Stylianidou Stella, Brennan Connor, Nissen Silas B, Kuwada Nathan J, Wiggins Paul A
Department of Physics, University of Washington, Seattle, WA, 98195, USA.
Department of StemPhys, Niels Bohr Institute, University of Copenhagen, Copenhagen, 2100, Denmark.
Mol Microbiol. 2016 Nov;102(4):690-700. doi: 10.1111/mmi.13486. Epub 2016 Sep 23.
Many quantitative cell biology questions require fast yet reliable automated image segmentation to identify and link cells from frame-to-frame, and characterize the cell morphology and fluorescence. We present SuperSegger, an automated MATLAB-based image processing package well-suited to quantitative analysis of high-throughput live-cell fluorescence microscopy of bacterial cells.

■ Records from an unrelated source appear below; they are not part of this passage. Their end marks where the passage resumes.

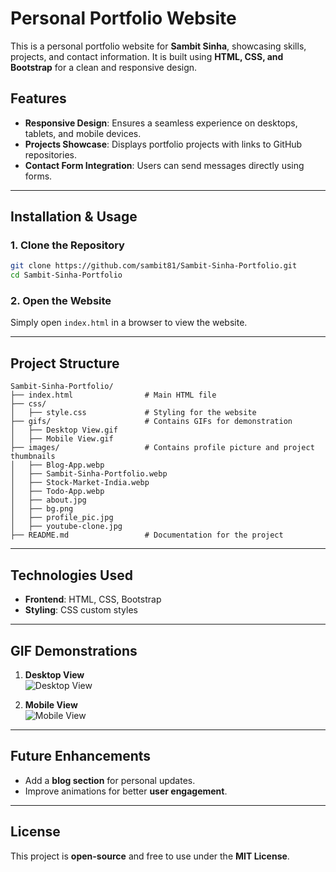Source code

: # Personal Portfolio Website  

This is a personal portfolio website for **Sambit Sinha**, showcasing skills, projects, and contact information. It is built using **HTML, CSS, and Bootstrap** for a clean and responsive design.  

## Features  

- **Responsive Design**: Ensures a seamless experience on desktops, tablets, and mobile devices.
- **Projects Showcase**: Displays portfolio projects with links to GitHub repositories.  
- **Contact Form Integration**: Users can send messages directly using forms.  

---

## Installation & Usage  

### 1. Clone the Repository  
```bash
git clone https://github.com/sambit81/Sambit-Sinha-Portfolio.git
cd Sambit-Sinha-Portfolio
```

### 2. Open the Website  
Simply open `index.html` in a browser to view the website.  

---

## Project Structure  

```
Sambit-Sinha-Portfolio/
├── index.html                # Main HTML file
├── css/
│   ├── style.css             # Styling for the website
├── gifs/                     # Contains GIFs for demonstration 
│   ├── Desktop View.gif
│   ├── Mobile View.gif
├── images/                   # Contains profile picture and project thumbnails 
│   ├── Blog-App.webp
│   ├── Sambit-Sinha-Portfolio.webp
│   ├── Stock-Market-India.webp
│   ├── Todo-App.webp
│   ├── about.jpg
│   ├── bg.png
│   ├── profile_pic.jpg
│   ├── youtube-clone.jpg
├── README.md                 # Documentation for the project
```

---

## Technologies Used  

- **Frontend**: HTML, CSS, Bootstrap  
- **Styling**: CSS custom styles

---

## GIF Demonstrations  

1. **Desktop View**  
   ![Desktop View](gifs/Desktop%20View.gif)  

2. **Mobile View**  
   ![Mobile View](gifs/Mobile%20View.gif)
   
---

## Future Enhancements  

- Add a **blog section** for personal updates.    
- Improve animations for better **user engagement**.  

---

## License  

This project is **open-source** and free to use under the **MIT License**.
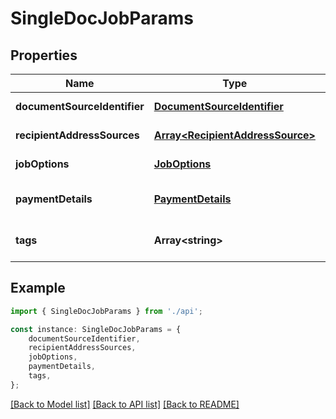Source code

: # SingleDocJobParams


## Properties

Name | Type | Description | Notes
------------ | ------------- | ------------- | -------------
**documentSourceIdentifier** | [**DocumentSourceIdentifier**](DocumentSourceIdentifier.md) |  | [default to undefined]
**recipientAddressSources** | [**Array&lt;RecipientAddressSource&gt;**](RecipientAddressSource.md) |  | [default to undefined]
**jobOptions** | [**JobOptions**](JobOptions.md) |  | [default to undefined]
**paymentDetails** | [**PaymentDetails**](PaymentDetails.md) |  | [optional] [default to undefined]
**tags** | **Array&lt;string&gt;** |  | [optional] [default to undefined]

## Example

```typescript
import { SingleDocJobParams } from './api';

const instance: SingleDocJobParams = {
    documentSourceIdentifier,
    recipientAddressSources,
    jobOptions,
    paymentDetails,
    tags,
};
```

[[Back to Model list]](../README.md#documentation-for-models) [[Back to API list]](../README.md#documentation-for-api-endpoints) [[Back to README]](../README.md)
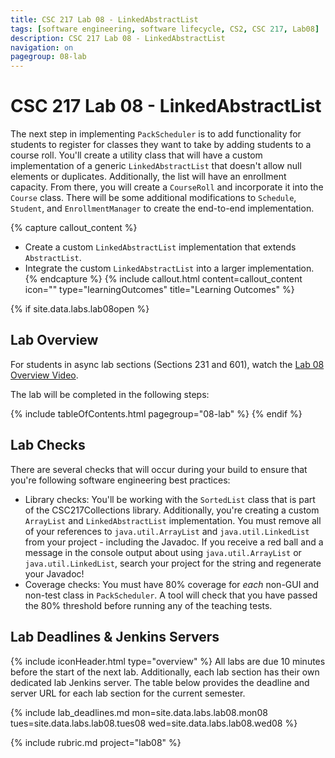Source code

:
 ```yaml
---
title: CSC 217 Lab 08 - LinkedAbstractList
tags: [software engineering, software lifecycle, CS2, CSC 217, Lab08]
description: CSC 217 Lab 08 - LinkedAbstractList
navigation: on
pagegroup: 08-lab
---
```

# CSC 217 Lab 08 - LinkedAbstractList
The next step in implementing `PackScheduler` is to add functionality for students to register for classes they want to take by adding students to a course roll. You'll create a utility class that will have a custom implementation of a generic `LinkedAbstractList` that doesn't allow null elements or duplicates. Additionally, the list will have an enrollment capacity. From there, you will create a `CourseRoll` and incorporate it into the `Course` class.  There will be some additional modifications to `Schedule`, `Student`, and `EnrollmentManager` to create the end-to-end implementation.
  

{% capture callout_content %}
  * Create a custom `LinkedAbstractList` implementation that extends `AbstractList`.
  * Integrate the custom `LinkedAbstractList` into a larger implementation.
{% endcapture %}
{% include callout.html content=callout_content icon="" type="learningOutcomes" title="Learning Outcomes" %}


{% if site.data.labs.lab08open %}
## Lab Overview
For students in async lab sections (Sections 231 and 601), watch the [Lab 08 Overview Video](https://ncsu.hosted.panopto.com/Panopto/Pages/Viewer.aspx?id=794acfd5-be49-4345-98c8-ae5e012a7275).

The lab will be completed in the following steps:

{% include tableOfContents.html pagegroup="08-lab" %}
{% endif %}

## Lab Checks
There are several checks that will occur during your build to ensure that you're following software engineering best practices:

  * Library checks: You'll be working with the `SortedList` class that is part of the CSC217Collections library.  Additionally, you're creating a custom `ArrayList` and `LinkedAbstractList` implementation.  You must remove all of your references to `java.util.ArrayList` and `java.util.LinkedList` from your project - including the Javadoc.  If you receive a red ball and a message in the console output about using `java.util.ArrayList` or `java.util.LinkedList`, search your project for the string and regenerate your Javadoc!
  * Coverage checks: You must have 80% coverage for *each* non-GUI and non-test class in `PackScheduler`.  A tool will check that you have passed the 80% threshold before running any of the teaching tests.


## Lab Deadlines & Jenkins Servers
{% include iconHeader.html type="overview" %}
All labs are due 10 minutes before the start of the next lab.  Additionally, each lab section has their own dedicated lab Jenkins server.  The table below provides the deadline and server URL for each lab section for the current semester.

{% include lab_deadlines.md mon=site.data.labs.lab08.mon08 tues=site.data.labs.lab08.tues08 wed=site.data.labs.lab08.wed08 %}

{% include rubric.md project="lab08"  %} 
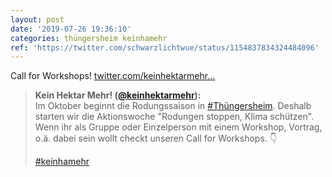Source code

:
 ```yaml
---
layout: post
date: '2019-07-26 19:36:10'
categories: thüngersheim keinhamehr
ref: 'https://twitter.com/schwarzlichtwue/status/1154837834324484096'
---
```

Call for Workshops! [twitter.com/keinhektarmehr…](https://twitter.com/keinhektarmehr/status/1154837182798077952)
> <b>Kein Hektar Mehr! ([@keinhektarmehr](https://twitter.com/keinhektarmehr)):</b>  
>Im Oktober beginnt die Rodungssaison in [#Thüngersheim](/t/thüngersheim). Deshalb starten wir die Aktionswoche "Rodungen stoppen, Klima schützen". Wenn ihr als Gruppe oder Einzelperson mit einem Workshop, Vortrag, o.ä. dabei sein wollt checkt unseren Call for Workshops. 👇  
>  
>  
>  
>[#keinhamehr](/t/keinhamehr)   

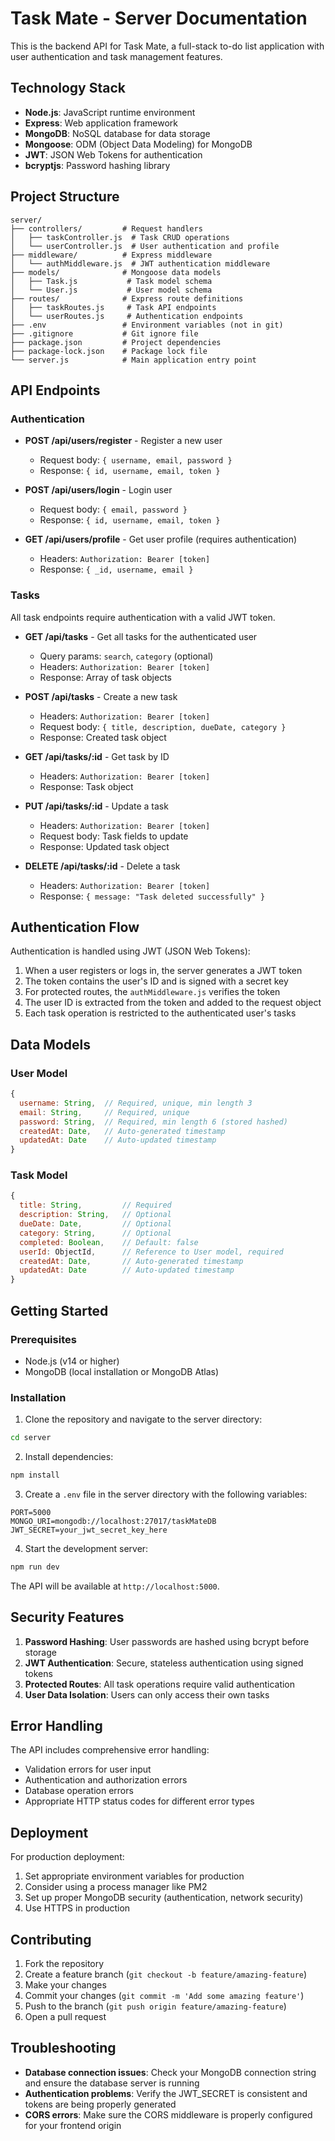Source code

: # Task Mate - Server Documentation

This is the backend API for Task Mate, a full-stack to-do list application with user authentication and task management features.

## Technology Stack

- **Node.js**: JavaScript runtime environment
- **Express**: Web application framework
- **MongoDB**: NoSQL database for data storage
- **Mongoose**: ODM (Object Data Modeling) for MongoDB
- **JWT**: JSON Web Tokens for authentication
- **bcryptjs**: Password hashing library

## Project Structure

```
server/
├── controllers/         # Request handlers
│   ├── taskController.js  # Task CRUD operations
│   └── userController.js  # User authentication and profile
├── middleware/          # Express middleware
│   └── authMiddleware.js  # JWT authentication middleware
├── models/              # Mongoose data models
│   ├── Task.js           # Task model schema
│   └── User.js           # User model schema
├── routes/              # Express route definitions
│   ├── taskRoutes.js     # Task API endpoints
│   └── userRoutes.js     # Authentication endpoints
├── .env                 # Environment variables (not in git)
├── .gitignore           # Git ignore file
├── package.json         # Project dependencies
├── package-lock.json    # Package lock file
└── server.js            # Main application entry point
```

## API Endpoints

### Authentication

- **POST /api/users/register** - Register a new user
  - Request body: `{ username, email, password }`
  - Response: `{ id, username, email, token }`

- **POST /api/users/login** - Login user
  - Request body: `{ email, password }`
  - Response: `{ id, username, email, token }`

- **GET /api/users/profile** - Get user profile (requires authentication)
  - Headers: `Authorization: Bearer [token]`
  - Response: `{ _id, username, email }`

### Tasks

All task endpoints require authentication with a valid JWT token.

- **GET /api/tasks** - Get all tasks for the authenticated user
  - Query params: `search`, `category` (optional)
  - Headers: `Authorization: Bearer [token]`
  - Response: Array of task objects

- **POST /api/tasks** - Create a new task
  - Headers: `Authorization: Bearer [token]`
  - Request body: `{ title, description, dueDate, category }`
  - Response: Created task object

- **GET /api/tasks/:id** - Get task by ID
  - Headers: `Authorization: Bearer [token]`
  - Response: Task object

- **PUT /api/tasks/:id** - Update a task
  - Headers: `Authorization: Bearer [token]`
  - Request body: Task fields to update
  - Response: Updated task object

- **DELETE /api/tasks/:id** - Delete a task
  - Headers: `Authorization: Bearer [token]`
  - Response: `{ message: "Task deleted successfully" }`

## Authentication Flow

Authentication is handled using JWT (JSON Web Tokens):

1. When a user registers or logs in, the server generates a JWT token
2. The token contains the user's ID and is signed with a secret key
3. For protected routes, the `authMiddleware.js` verifies the token
4. The user ID is extracted from the token and added to the request object
5. Each task operation is restricted to the authenticated user's tasks

## Data Models

### User Model

```javascript
{
  username: String,  // Required, unique, min length 3
  email: String,     // Required, unique
  password: String,  // Required, min length 6 (stored hashed)
  createdAt: Date,   // Auto-generated timestamp
  updatedAt: Date    // Auto-updated timestamp
}
```

### Task Model

```javascript
{
  title: String,         // Required
  description: String,   // Optional
  dueDate: Date,         // Optional
  category: String,      // Optional
  completed: Boolean,    // Default: false
  userId: ObjectId,      // Reference to User model, required
  createdAt: Date,       // Auto-generated timestamp
  updatedAt: Date        // Auto-updated timestamp
}
```

## Getting Started

### Prerequisites

- Node.js (v14 or higher)
- MongoDB (local installation or MongoDB Atlas)

### Installation

1. Clone the repository and navigate to the server directory:
```bash
cd server
```

2. Install dependencies:
```bash
npm install
```

3. Create a `.env` file in the server directory with the following variables:
```
PORT=5000
MONGO_URI=mongodb://localhost:27017/taskMateDB
JWT_SECRET=your_jwt_secret_key_here
```

4. Start the development server:
```bash
npm run dev
```

The API will be available at `http://localhost:5000`.

## Security Features

1. **Password Hashing**: User passwords are hashed using bcrypt before storage
2. **JWT Authentication**: Secure, stateless authentication using signed tokens
3. **Protected Routes**: All task operations require valid authentication
4. **User Data Isolation**: Users can only access their own tasks

## Error Handling

The API includes comprehensive error handling:

- Validation errors for user input
- Authentication and authorization errors
- Database operation errors
- Appropriate HTTP status codes for different error types

## Deployment

For production deployment:

1. Set appropriate environment variables for production
2. Consider using a process manager like PM2
3. Set up proper MongoDB security (authentication, network security)
4. Use HTTPS in production

## Contributing

1. Fork the repository
2. Create a feature branch (`git checkout -b feature/amazing-feature`)
3. Make your changes
4. Commit your changes (`git commit -m 'Add some amazing feature'`)
5. Push to the branch (`git push origin feature/amazing-feature`)
6. Open a pull request

## Troubleshooting

- **Database connection issues**: Check your MongoDB connection string and ensure the database server is running
- **Authentication problems**: Verify the JWT_SECRET is consistent and tokens are being properly generated
- **CORS errors**: Make sure the CORS middleware is properly configured for your frontend origin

SuperSegger incorporates machine-learning algorithms to optimize cellular boundaries and automated error resolution to reliably link cells from frame-to-frame. Unlike existing packages, it can reliably segment microcolonies with many cells, facilitating the analysis of cell-cycle dynamics in bacteria as well as cell-contact mediated phenomena. This package has a range of built-in capabilities for characterizing bacterial cells, including the identification of cell division events, mother, daughter and neighbouring cells, and computing statistics on cellular fluorescence, the location and intensity of fluorescent foci. SuperSegger provides a variety of postprocessing data visualization tools for single cell and population level analysis, such as histograms, kymographs, frame mosaics, movies and consensus images. Finally, we demonstrate the power of the package by analyzing lag phase growth with single cell resolution.
许多定量细胞生物学问题需要快速且可靠的自动图像分割,以便逐帧识别和连接细胞,并表征细胞形态和荧光。我们展示了SuperSegger,这是一个基于MATLAB的自动化图像处理软件包,非常适合对细菌细胞的高通量活细胞荧光显微镜进行定量分析。SuperSegger整合了机器学习算法以优化细胞边界,并采用自动错误解析来可靠地逐帧连接细胞。与现有软件包不同,它能够可靠地分割包含许多细胞的微菌落,有助于分析细菌中的细胞周期动态以及细胞接触介导的现象。该软件包具有一系列用于表征细菌细胞的内置功能,包括识别细胞分裂事件、母细胞、子细胞和相邻细胞,以及计算细胞荧光、荧光灶的位置和强度的统计数据。SuperSegger提供了各种用于单细胞和群体水平分析的后处理数据可视化工具,如直方图、波形图、帧拼接图、电影和一致性图像。最后,我们通过以单细胞分辨率分析延迟期生长来展示该软件包的强大功能。